- Requirement: Exact transcription, pictures omitted: begin at the top line of the records below and end with the line bearing "Tensorflow implementation of".

(Given data Opens)

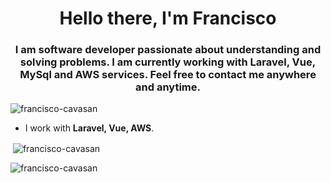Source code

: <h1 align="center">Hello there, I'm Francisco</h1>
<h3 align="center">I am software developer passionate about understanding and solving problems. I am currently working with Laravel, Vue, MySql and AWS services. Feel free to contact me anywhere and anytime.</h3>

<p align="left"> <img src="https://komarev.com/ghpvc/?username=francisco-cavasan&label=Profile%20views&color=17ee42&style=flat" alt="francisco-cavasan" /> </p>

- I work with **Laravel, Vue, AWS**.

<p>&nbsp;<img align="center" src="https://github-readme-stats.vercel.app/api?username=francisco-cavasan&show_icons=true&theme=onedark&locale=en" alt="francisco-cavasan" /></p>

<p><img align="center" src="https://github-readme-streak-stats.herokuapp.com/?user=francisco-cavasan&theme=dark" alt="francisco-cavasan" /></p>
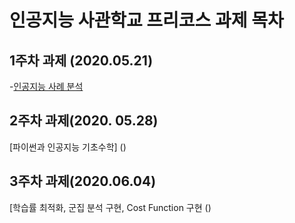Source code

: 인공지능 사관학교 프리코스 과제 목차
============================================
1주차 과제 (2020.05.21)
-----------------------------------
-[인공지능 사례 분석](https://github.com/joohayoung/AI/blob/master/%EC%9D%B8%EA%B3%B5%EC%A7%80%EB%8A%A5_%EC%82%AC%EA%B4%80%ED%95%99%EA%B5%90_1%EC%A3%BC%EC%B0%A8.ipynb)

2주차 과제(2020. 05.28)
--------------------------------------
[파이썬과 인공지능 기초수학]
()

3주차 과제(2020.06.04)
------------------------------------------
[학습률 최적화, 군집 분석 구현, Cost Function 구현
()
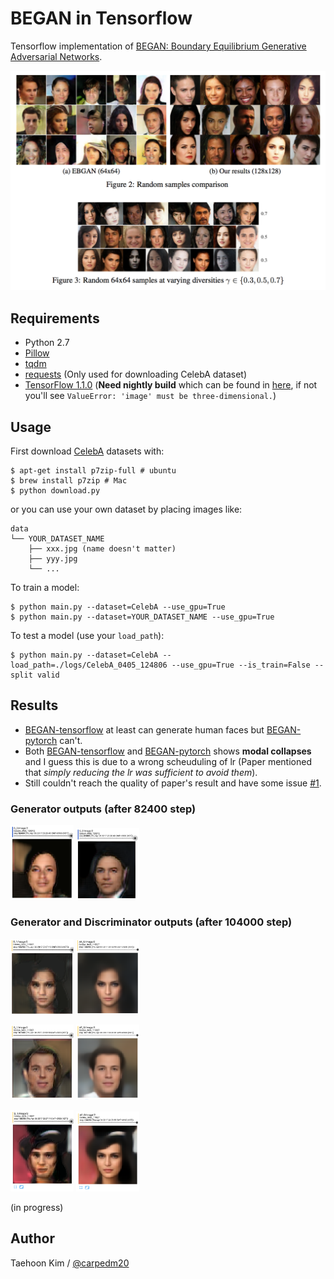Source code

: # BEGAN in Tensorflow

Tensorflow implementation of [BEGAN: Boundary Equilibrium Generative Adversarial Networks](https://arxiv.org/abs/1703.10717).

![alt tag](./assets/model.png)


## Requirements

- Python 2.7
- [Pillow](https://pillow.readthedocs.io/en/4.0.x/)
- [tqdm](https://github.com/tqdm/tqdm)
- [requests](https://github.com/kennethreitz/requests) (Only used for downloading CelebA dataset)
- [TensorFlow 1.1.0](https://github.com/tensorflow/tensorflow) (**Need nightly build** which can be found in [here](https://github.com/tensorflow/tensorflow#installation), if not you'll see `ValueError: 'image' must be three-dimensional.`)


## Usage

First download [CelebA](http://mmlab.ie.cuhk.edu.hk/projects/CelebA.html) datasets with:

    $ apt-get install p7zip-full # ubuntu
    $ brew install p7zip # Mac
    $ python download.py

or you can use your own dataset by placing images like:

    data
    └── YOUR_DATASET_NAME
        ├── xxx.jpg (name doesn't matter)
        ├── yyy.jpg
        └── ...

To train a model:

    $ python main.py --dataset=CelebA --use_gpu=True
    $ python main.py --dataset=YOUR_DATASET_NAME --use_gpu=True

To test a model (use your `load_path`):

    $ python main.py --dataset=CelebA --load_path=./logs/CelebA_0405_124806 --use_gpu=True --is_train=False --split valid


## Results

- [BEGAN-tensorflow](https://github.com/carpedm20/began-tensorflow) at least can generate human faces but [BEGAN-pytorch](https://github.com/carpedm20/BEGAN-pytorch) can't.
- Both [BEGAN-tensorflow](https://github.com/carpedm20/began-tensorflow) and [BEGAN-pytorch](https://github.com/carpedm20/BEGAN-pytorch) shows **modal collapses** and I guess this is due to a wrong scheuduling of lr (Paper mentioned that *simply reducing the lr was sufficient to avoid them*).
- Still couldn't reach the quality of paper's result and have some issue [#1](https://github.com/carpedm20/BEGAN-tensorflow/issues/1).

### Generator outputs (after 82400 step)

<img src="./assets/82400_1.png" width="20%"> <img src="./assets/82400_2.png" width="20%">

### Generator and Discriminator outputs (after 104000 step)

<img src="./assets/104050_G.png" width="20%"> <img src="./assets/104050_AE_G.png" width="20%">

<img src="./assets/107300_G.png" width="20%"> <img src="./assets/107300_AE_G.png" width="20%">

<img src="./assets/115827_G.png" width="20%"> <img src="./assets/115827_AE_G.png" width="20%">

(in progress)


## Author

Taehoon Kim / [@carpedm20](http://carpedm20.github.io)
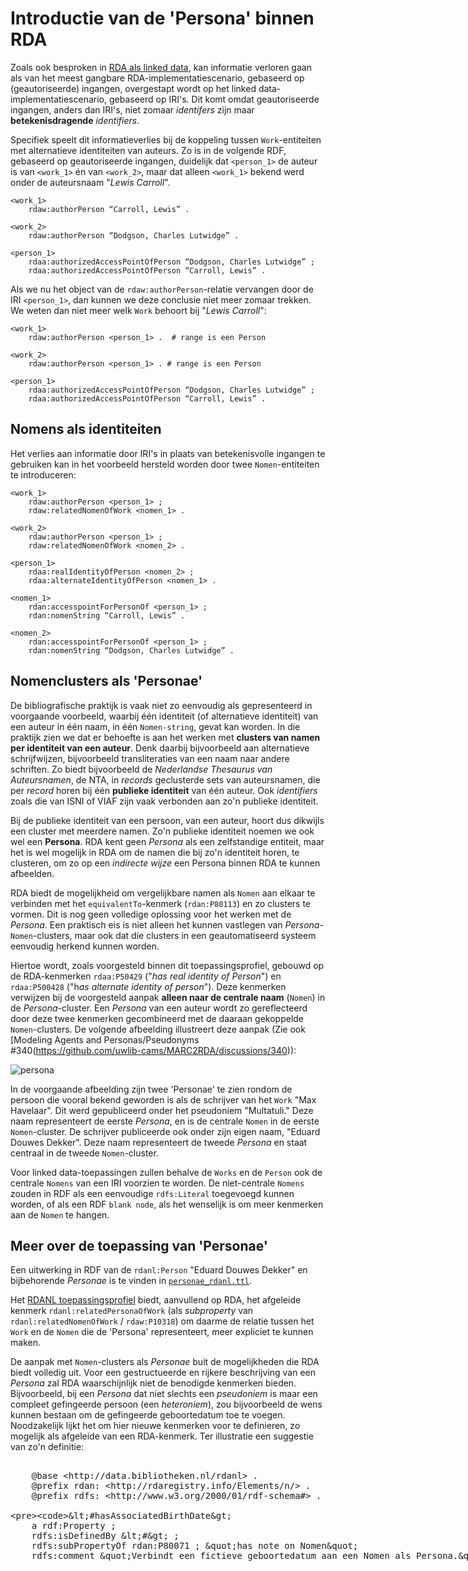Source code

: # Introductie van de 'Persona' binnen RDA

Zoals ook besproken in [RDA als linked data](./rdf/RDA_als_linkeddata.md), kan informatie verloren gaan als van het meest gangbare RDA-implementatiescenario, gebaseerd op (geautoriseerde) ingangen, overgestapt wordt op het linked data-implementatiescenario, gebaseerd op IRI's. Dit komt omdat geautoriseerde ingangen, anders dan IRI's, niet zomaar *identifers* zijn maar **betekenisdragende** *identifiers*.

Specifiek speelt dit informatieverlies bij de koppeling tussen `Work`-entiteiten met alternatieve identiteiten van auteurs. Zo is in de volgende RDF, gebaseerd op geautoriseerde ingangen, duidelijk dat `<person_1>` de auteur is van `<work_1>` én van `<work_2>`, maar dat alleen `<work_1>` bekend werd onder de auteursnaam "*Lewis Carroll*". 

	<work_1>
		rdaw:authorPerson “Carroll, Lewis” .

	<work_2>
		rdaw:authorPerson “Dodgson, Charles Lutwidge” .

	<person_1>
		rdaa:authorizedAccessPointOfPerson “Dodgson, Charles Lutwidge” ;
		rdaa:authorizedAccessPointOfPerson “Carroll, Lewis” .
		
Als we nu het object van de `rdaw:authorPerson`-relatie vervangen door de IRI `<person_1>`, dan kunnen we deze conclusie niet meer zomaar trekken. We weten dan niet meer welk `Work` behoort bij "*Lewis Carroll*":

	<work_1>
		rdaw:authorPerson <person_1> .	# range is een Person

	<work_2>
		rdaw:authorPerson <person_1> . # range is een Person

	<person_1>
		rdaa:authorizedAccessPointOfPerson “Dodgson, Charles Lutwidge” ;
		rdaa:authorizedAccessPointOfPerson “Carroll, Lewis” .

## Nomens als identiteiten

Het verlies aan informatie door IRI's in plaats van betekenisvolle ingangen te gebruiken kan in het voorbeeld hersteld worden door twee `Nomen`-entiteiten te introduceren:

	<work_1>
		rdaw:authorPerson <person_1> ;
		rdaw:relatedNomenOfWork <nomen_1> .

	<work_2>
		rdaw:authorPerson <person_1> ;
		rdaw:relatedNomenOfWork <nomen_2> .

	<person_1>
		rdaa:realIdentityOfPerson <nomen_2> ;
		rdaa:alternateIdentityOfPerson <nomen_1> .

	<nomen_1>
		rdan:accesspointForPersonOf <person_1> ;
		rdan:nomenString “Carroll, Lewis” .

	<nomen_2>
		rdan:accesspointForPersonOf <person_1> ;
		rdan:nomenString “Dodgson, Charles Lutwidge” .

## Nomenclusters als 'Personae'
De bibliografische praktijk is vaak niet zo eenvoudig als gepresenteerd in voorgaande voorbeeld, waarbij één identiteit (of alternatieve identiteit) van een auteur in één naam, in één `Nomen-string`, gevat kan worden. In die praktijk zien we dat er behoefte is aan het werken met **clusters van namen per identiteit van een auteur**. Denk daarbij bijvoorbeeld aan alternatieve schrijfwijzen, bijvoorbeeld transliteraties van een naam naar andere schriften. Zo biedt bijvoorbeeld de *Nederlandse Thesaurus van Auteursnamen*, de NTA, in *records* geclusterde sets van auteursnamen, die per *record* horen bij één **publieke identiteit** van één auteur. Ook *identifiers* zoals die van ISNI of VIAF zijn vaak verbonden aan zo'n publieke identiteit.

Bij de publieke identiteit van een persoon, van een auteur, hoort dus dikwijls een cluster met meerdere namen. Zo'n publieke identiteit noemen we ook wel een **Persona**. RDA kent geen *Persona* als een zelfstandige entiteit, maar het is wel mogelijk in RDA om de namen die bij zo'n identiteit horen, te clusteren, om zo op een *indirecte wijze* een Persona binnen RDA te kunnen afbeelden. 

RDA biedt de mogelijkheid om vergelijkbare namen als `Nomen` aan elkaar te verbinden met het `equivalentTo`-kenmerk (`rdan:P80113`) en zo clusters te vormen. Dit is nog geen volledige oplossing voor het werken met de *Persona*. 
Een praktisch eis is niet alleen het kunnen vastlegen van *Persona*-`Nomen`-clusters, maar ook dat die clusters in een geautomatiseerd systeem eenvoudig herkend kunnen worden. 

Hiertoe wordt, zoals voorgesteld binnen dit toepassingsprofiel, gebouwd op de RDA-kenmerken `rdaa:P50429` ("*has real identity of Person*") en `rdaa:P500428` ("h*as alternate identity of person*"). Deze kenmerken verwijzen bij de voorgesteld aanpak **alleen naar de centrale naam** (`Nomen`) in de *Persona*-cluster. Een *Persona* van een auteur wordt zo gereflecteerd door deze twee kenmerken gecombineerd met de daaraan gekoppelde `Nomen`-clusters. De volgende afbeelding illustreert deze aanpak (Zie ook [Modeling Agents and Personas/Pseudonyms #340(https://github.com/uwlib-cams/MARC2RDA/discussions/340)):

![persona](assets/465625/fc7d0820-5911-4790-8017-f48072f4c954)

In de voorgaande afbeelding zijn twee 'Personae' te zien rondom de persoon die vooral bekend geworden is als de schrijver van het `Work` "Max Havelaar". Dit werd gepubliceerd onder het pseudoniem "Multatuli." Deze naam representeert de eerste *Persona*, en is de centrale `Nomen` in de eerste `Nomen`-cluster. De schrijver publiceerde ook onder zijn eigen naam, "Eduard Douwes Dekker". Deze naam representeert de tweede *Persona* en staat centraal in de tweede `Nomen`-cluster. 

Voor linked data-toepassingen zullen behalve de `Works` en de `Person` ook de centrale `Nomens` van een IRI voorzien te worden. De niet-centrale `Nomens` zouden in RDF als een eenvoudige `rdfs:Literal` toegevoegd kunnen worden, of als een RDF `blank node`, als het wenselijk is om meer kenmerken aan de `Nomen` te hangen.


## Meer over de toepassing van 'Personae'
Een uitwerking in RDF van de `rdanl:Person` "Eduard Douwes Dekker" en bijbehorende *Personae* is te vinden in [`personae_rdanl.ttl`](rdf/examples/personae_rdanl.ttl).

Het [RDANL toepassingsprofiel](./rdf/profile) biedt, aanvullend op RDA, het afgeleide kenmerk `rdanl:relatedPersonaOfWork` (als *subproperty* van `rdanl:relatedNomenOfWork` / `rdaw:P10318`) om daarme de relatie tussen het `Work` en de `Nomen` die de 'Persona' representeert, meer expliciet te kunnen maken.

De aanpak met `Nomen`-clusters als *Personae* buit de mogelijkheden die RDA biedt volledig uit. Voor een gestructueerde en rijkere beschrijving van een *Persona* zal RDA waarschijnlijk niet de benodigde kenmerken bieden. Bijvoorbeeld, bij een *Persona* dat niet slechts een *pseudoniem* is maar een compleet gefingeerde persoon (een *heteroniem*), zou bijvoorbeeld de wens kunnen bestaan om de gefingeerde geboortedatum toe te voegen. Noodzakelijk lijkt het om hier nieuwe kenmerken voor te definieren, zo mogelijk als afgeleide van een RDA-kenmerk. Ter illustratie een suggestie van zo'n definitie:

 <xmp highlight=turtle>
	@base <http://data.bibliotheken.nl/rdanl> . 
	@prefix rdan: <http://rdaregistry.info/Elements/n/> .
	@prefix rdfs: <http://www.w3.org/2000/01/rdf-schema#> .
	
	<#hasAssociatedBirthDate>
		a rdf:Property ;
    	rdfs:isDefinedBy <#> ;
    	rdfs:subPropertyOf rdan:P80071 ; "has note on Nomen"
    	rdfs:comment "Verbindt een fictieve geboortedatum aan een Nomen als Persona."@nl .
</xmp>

(Given data Closes)

- Your response:
Source code

: <h1 align="center">Hello there, I'm Francisco</h1>
<h3 align="center">I am software developer passionate about understanding and solving problems. I am currently working with Laravel, Vue, MySql and AWS services. Feel free to contact me anywhere and anytime.</h3>

<p align="left"> <img src="https://komarev.com/ghpvc/?username=francisco-cavasan&label=Profile%20views&color=17ee42&style=flat" alt="francisco-cavasan" /> </p>

- I work with **Laravel, Vue, AWS**.

<p>&nbsp;<img align="center" src="https://github-readme-stats.vercel.app/api?username=francisco-cavasan&show_icons=true&theme=onedark&locale=en" alt="francisco-cavasan" /></p>

<p><img align="center" src="https://github-readme-streak-stats.herokuapp.com/?user=francisco-cavasan&theme=dark" alt="francisco-cavasan" /></p>
Source code

: 인공지능 사관학교 프리코스 과제 목차
============================================
1주차 과제 (2020.05.21)
-----------------------------------
-[인공지능 사례 분석](https://github.com/joohayoung/AI/blob/master/%EC%9D%B8%EA%B3%B5%EC%A7%80%EB%8A%A5_%EC%82%AC%EA%B4%80%ED%95%99%EA%B5%90_1%EC%A3%BC%EC%B0%A8.ipynb)

2주차 과제(2020. 05.28)
--------------------------------------
[파이썬과 인공지능 기초수학]
()

3주차 과제(2020.06.04)
------------------------------------------
[학습률 최적화, 군집 분석 구현, Cost Function 구현
()
Source code

: # BEGAN in Tensorflow

Tensorflow implementation of [BEGAN: Boundary Equilibrium Generative Adversarial Networks](https://arxiv.org/abs/1703.10717).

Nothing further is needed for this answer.